> **Description of the task**:
Your answer should consist of each line below that includes the word "cómo".

··· Extracted information ···

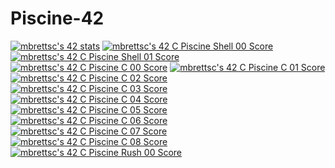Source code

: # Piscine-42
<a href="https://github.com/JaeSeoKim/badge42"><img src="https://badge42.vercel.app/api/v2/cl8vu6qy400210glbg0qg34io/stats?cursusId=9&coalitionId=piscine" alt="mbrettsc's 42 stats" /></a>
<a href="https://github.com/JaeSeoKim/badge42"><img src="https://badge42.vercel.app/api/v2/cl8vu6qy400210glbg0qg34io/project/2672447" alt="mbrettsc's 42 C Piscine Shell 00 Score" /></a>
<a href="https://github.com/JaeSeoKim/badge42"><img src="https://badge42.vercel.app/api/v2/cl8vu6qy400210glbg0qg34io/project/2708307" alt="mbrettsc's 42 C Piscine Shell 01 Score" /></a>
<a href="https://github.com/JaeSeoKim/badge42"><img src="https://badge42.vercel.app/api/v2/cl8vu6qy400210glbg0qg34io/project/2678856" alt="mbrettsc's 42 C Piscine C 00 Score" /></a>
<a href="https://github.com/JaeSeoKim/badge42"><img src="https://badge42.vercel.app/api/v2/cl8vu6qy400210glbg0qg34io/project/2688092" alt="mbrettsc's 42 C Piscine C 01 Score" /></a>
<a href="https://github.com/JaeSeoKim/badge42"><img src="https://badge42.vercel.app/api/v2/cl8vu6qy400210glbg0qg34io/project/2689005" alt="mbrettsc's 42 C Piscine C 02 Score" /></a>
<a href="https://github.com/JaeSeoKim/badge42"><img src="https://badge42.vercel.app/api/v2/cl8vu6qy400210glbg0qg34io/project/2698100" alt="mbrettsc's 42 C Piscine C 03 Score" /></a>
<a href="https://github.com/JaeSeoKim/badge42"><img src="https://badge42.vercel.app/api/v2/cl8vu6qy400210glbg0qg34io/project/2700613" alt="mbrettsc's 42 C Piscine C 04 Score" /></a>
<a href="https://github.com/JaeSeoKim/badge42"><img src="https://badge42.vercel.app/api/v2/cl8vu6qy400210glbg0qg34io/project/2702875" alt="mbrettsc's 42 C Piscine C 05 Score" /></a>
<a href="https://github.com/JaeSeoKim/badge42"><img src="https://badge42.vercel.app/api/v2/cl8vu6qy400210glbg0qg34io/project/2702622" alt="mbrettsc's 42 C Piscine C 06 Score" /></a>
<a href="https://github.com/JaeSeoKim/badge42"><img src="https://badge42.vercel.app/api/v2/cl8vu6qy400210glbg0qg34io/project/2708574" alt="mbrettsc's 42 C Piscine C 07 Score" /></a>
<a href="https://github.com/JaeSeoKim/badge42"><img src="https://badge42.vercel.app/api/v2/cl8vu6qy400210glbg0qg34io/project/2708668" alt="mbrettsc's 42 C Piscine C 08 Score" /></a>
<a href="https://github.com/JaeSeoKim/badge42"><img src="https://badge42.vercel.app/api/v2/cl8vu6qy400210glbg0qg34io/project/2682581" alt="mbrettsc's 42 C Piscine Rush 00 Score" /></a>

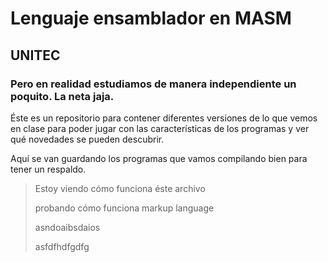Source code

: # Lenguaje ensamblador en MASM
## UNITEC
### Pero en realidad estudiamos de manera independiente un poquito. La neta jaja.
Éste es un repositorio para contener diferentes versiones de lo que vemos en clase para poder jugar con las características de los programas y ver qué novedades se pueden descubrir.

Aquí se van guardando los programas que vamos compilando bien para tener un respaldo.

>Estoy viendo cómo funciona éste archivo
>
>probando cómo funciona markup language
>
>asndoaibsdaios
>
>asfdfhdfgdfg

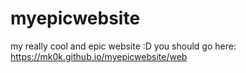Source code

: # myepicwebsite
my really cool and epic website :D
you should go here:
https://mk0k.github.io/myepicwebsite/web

···

> **Exercise output**:
>Estoy viendo cómo funciona éste archivo
>probando cómo funciona markup language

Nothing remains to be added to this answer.